April 13, 2021
Over the years, numerous food-waste-reducing methods using modified atmosphere packaging have included breathable films, oxygen-scavenging sachets, and one-way valves.
Ryp Labs turns shelf-life extending MAP on its ear by replacing the packaging with a tiny, pressure-sensitive label applied to individual fruit. This breakthrough minimum-packaging option offers maximum benefits: fruits’ shelf life is lengthened up to 14 days using all-natural methods. It’s an elegant, source-reduced sustainable solution for which the company, known as StixFresh USA until a rebranding last month, anticipates an early 2022 launch.
Ryp Labs is conducting pilots with global retailers and distributors that have experienced an impressive 15% to 30% reduction in losses on strawberries, blueberries, nectarines, and mandarins.
“97% of households in the United States purchased fruit in the past three months,” Ryp Labs’ CEO and Founder Moody Soliman tells Packaging Digest. “Almost 60% of consumers agree that fresh produce spoils before they can use it. Furthermore, 57% are interested in non-GMO and organic fruit which typically spoils faster. Also, food waste comprises about one-fourth of our landfills, largest portion of which are fruits and vegetables due to their perishability.”
Moody notes that studies indicate that the average US household loses $1,866 annually to food waste, $500 of which is attributed solely to fruit and vegetable waste.
“By initially focusing on high-value/short-shelf produce, we are extending the shelf-life of consumers’ most expensive purchases such as avocados, berries, and pears, for example,” he explains. “We can potentially save consumers hundreds of dollars per year by naturally and safely extending the shelf-life of fresh produce, and they will also decrease their carbon footprint.”
Ryp Labs’ efforts are presently focused on avocados, berries including strawberries and others, as well as pears, mangoes, and citrus fruits including oranges and lemons.
“That’s where the highest wastage rates are experienced, and where fresh produce is processed in large/centralized warehouses that pack and distribute millions of fruits per day,” explains Soliman. “It’s where we can have the largest and most meaningful impact.”
The technology also supports brand building and trust.
“Our target customers, which include global packer-distributors and retailers, rely heavily on their reputation for offering high-quality produce,” he says. “Ryp Labs will help enhance and maintain a strong, quality-focused reputation.”
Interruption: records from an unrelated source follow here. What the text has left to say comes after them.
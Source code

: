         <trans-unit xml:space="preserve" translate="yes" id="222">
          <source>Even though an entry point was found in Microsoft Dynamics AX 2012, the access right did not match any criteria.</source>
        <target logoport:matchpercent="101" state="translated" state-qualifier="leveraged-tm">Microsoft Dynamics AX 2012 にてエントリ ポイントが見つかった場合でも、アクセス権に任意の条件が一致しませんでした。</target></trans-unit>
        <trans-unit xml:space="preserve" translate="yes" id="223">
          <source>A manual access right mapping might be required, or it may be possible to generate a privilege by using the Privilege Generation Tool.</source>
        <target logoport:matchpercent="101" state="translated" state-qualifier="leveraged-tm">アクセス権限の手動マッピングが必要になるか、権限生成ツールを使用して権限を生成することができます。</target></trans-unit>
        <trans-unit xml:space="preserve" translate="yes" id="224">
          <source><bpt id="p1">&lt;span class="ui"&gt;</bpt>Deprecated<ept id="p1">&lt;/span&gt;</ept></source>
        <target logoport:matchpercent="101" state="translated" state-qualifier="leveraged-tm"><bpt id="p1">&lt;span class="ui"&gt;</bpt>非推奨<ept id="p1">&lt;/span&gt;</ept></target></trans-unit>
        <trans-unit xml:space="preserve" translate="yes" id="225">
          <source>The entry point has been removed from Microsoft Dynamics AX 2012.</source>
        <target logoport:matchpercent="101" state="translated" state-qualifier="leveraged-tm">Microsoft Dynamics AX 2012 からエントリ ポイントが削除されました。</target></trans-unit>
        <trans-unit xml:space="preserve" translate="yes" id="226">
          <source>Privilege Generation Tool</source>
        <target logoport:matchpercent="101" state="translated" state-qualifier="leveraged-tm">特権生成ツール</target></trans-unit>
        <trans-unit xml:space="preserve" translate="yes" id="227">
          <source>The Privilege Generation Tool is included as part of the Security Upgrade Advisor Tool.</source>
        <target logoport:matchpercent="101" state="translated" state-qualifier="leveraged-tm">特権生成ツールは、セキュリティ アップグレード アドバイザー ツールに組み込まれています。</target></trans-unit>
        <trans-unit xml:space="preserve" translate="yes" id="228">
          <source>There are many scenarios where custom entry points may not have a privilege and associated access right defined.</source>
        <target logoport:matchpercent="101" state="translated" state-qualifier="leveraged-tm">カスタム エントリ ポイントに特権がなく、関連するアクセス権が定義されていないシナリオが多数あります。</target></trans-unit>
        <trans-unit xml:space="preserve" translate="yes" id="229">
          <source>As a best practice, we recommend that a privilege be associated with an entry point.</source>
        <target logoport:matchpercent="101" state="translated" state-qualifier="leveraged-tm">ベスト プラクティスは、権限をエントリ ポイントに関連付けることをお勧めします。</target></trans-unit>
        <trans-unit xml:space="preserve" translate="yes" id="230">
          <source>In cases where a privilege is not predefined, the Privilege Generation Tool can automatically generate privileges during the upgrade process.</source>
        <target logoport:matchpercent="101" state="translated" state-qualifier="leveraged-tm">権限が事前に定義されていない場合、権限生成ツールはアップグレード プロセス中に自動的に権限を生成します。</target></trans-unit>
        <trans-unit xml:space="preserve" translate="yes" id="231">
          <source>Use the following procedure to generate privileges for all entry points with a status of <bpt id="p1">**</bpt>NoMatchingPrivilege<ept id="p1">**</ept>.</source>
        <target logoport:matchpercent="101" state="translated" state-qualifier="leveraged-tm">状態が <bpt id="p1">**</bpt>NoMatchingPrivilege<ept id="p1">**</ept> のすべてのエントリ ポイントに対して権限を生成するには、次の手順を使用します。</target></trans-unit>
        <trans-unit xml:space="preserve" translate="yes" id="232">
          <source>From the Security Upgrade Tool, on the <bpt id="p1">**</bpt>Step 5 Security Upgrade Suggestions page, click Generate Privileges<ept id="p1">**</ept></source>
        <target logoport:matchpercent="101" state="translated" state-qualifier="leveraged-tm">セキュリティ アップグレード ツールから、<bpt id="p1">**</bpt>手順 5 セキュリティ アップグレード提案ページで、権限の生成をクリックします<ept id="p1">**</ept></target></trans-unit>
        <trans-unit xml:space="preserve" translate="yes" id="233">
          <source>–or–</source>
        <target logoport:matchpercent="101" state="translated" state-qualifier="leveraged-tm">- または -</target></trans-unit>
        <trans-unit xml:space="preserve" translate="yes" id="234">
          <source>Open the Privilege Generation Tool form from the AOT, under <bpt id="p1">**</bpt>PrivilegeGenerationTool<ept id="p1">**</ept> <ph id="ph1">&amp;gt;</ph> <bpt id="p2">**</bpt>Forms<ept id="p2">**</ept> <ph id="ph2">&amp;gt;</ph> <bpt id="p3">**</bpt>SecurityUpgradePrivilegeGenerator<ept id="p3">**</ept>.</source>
Side-by-side comparison of a mango with and without the StixFresh sticker after 7 days.
The current design (shown) is subject to change.
“Because the product is still under development, we may make necessary modifications to the design to improve efficacy,” offers Soliman.
The stickers can be stored for up to three months in their original, resealable packaging. Once removed from the packaging, the sticker activates. Remaining stickers stay preserved.
At the core of the technology are two aspects:
The formulation, and
Ryp’s ability to engineer controlled-release delivery carriers that can be applied to numerous form factors.
“We identify which diseases result in premature rotting or spoilage and tailor a formulation to inhibit that disease from growing,” says Soliman. We then develop and commercialize biomimicry solutions that will reduce food waste via all-natural and safe methods, with minimal disruption to the existing supply chain. We develop proprietary, natural, and safe formulations that can be applied to a variety of surfaces to increase the shelf life of produce without direct contact, that are derived from the plant's secondary metabolites.”
Other delivery options besides stickers are available.
“We can coat the surface of a sticker that can be placed on an individual fruit or coat a sheet that can be placed in the bottom of a tray or fill a sachet that can be dropped into a clamshell,” says Soliman. “We're even looking at coating different packaging materials, such as trays, to provide the customer with the least disruptive solution possible to their supply chain.”
It all depends on the application.
“For example, we estimate that one sachet can protect up to 12 avocados, while one sticker is designed to work on an average-sized avocado. Pricing is highly dependent on volume, but in general, a sachet is about two-thirds the cost of a sticker on a per-unit basis.”
Ryp plans to introduce a consumer version.
“Consumers are our next target segment,” Soliman says. “Our goal is for the them to buy a pack of stickers that they can simply peel and apply to their produce at home, or a pack of sachets that they drop in a clamshell or refrigerator drawer to keep their fresh produce from prematurely rotting.”
While fruit and vegetable markets represent a greenfield opportunity, there are other significant opportunities ahead. The company is on track to expand its waste-reduction solutions throughout the food and agriculture industries, including seafood, poultry, eggs, dairy, cut flowers, plants, and meat.
“Microorganisms such as mold and other bacteria present in meat cause proteins and fats to break down, thus initiating spoilage,” he points out. “Theoretically, by directly targeting these microorganisms and inhibiting or slowing down their ability to breed and reach levels that are unsafe or unsavory for humans to eat, we can effectively extend the shelf life. However, we have not yet tested our formulations on meat products, though it’s in our plans down the road.”